The only place I didn't have to watch my tongue, to backtrack and say it wasn't how I meant it, a place where someone was interested enough to actually remember what I said, was with the alcoholic. My friend.
It was inevitable, in a way. And yet, why didn't I just walk away? Say no? Cut it all off? I try to be kind to myself, to see that I was tangled in a web. And then the shame tells me that the web was of my own making. Was it? What else could I have done? Not have an affair, for a start. Yes, I know. To my endless shame, I KNOW.
But what could I do to make the world RIGHT that I hadn't already tried at the time? How much more could I, SHOULD I have tried? But how much more strength did I have?
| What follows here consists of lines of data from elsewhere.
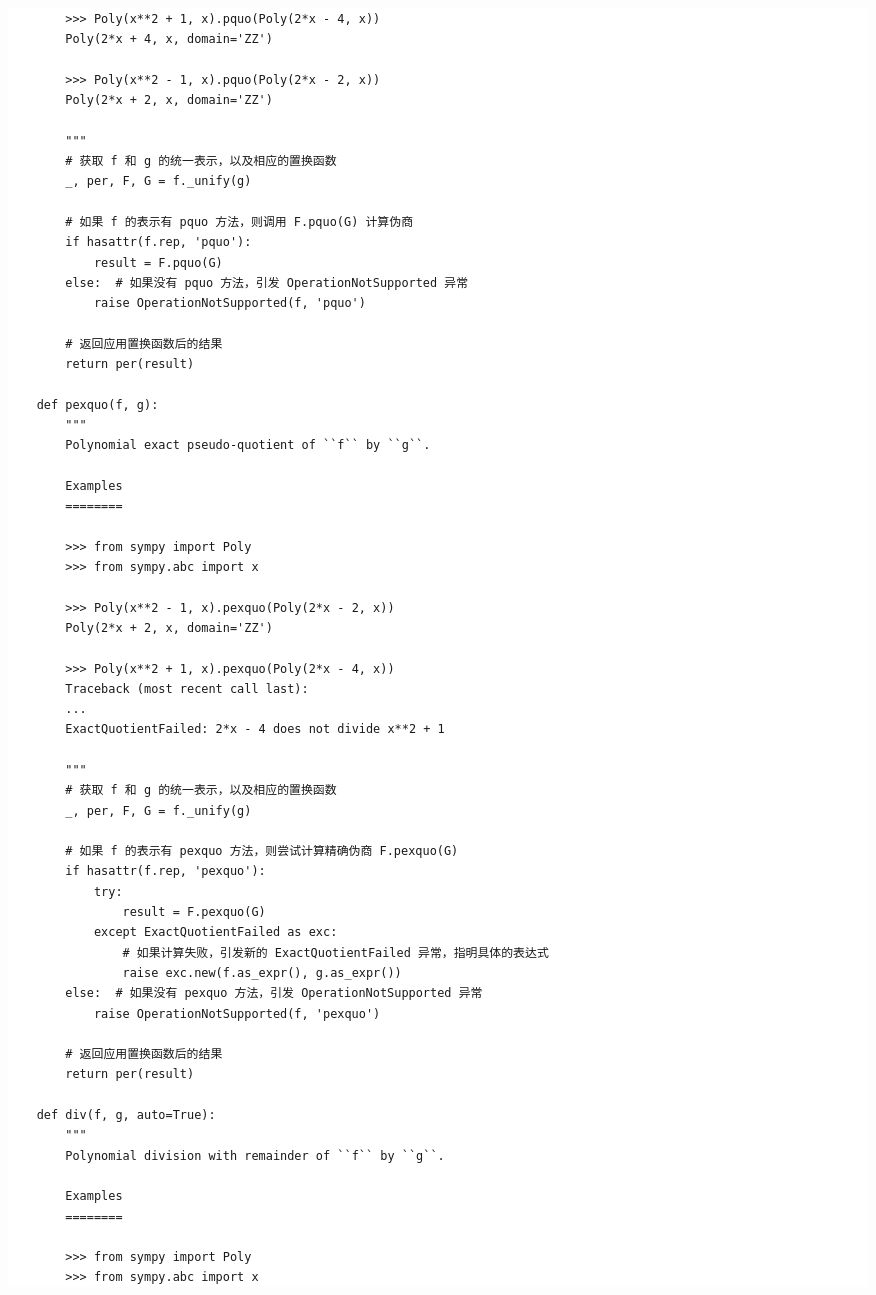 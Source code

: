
 ```
        >>> Poly(x**2 + 1, x).pquo(Poly(2*x - 4, x))
        Poly(2*x + 4, x, domain='ZZ')

        >>> Poly(x**2 - 1, x).pquo(Poly(2*x - 2, x))
        Poly(2*x + 2, x, domain='ZZ')

        """
        # 获取 f 和 g 的统一表示，以及相应的置换函数
        _, per, F, G = f._unify(g)

        # 如果 f 的表示有 pquo 方法，则调用 F.pquo(G) 计算伪商
        if hasattr(f.rep, 'pquo'):
            result = F.pquo(G)
        else:  # 如果没有 pquo 方法，引发 OperationNotSupported 异常
            raise OperationNotSupported(f, 'pquo')

        # 返回应用置换函数后的结果
        return per(result)

    def pexquo(f, g):
        """
        Polynomial exact pseudo-quotient of ``f`` by ``g``.

        Examples
        ========

        >>> from sympy import Poly
        >>> from sympy.abc import x

        >>> Poly(x**2 - 1, x).pexquo(Poly(2*x - 2, x))
        Poly(2*x + 2, x, domain='ZZ')

        >>> Poly(x**2 + 1, x).pexquo(Poly(2*x - 4, x))
        Traceback (most recent call last):
        ...
        ExactQuotientFailed: 2*x - 4 does not divide x**2 + 1

        """
        # 获取 f 和 g 的统一表示，以及相应的置换函数
        _, per, F, G = f._unify(g)

        # 如果 f 的表示有 pexquo 方法，则尝试计算精确伪商 F.pexquo(G)
        if hasattr(f.rep, 'pexquo'):
            try:
                result = F.pexquo(G)
            except ExactQuotientFailed as exc:
                # 如果计算失败，引发新的 ExactQuotientFailed 异常，指明具体的表达式
                raise exc.new(f.as_expr(), g.as_expr())
        else:  # 如果没有 pexquo 方法，引发 OperationNotSupported 异常
            raise OperationNotSupported(f, 'pexquo')

        # 返回应用置换函数后的结果
        return per(result)

    def div(f, g, auto=True):
        """
        Polynomial division with remainder of ``f`` by ``g``.

        Examples
        ========

        >>> from sympy import Poly
        >>> from sympy.abc import x
```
Without ANY support, would I have imploded? Was there anywhere else I could have looked for support? The church? But how could I tell anyone that the man who looked the ideal husband wasn't always kind to me? Besides, it was my fault anyway, wasn't it? No, you don't talk about things like that.
Don't open the cracks for exposure.
So, for three months I did the unthinkable. A physical affair. And it ripped me apart. I did start getting more help. And started to put myself back together from where I had been shredded. The comfort that I had experienced was now tainted, coated, with guilt. But where did my heart belong? Where did I belong? Where did I go from now? A few things happened, and my world shifted slightly. Just a bit, but enough. I was strong enough to say no, to deal with the loss of support, to back away from trying to fix my friend, from making it right. And to try again to make it work with my husband. And again. And again.
Eventually? Yes, it worked. His depression got treated. As did mine. I grew stronger, learned more skills, built my internal strength rather than stronger barricades. I stood up to my husband, and he respected it and me.
Now, it is well. Really well. Far, far better than ever before. Before anything, but definitely before THAT.
But is that an excuse? A way of saying, See, everything happens for a reason. It was all OK.
Maybe, but having written this out, I can see that although it was not the RIGHT thing to do, it was what happened. I did what I did, because of the situation I was in at the time, with the internal resources I had at the time. I did my best and, no, it wasn't good enough. And, yes, there were some choices I could have - should have, even made differently; points in time when I DID have the ability to choose differently, but didn't.
But it is done. It is gone. I am trying to build my life, REBUILD it perhaps, with what I have now.
And what I don't want is to try and build my life with a rotten cornerstone, with a sense of shame and guilt crumbling way at me.
I don't know if that is possible, but I am making a start here and now.